## Assigned task
Below are records; from the line containing "- Web scraping" through the very last line, output each line exactly. No pictures.

[Records from a dataset]
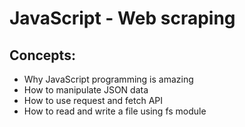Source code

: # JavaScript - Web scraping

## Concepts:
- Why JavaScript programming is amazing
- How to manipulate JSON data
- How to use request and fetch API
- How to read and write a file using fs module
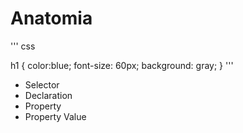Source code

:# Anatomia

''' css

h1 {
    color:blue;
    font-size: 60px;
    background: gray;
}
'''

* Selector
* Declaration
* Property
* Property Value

## Final answer
: # JavaScript - Web scraping

## Concepts:
- Why JavaScript programming is amazing
- How to manipulate JSON data
- How to use request and fetch API
- How to read and write a file using fs module
Source code

:# Anatomia

''' css

h1 {
    color:blue;
    font-size: 60px;
    background: gray;
}
'''

* Selector
* Declaration
* Property
* Property Value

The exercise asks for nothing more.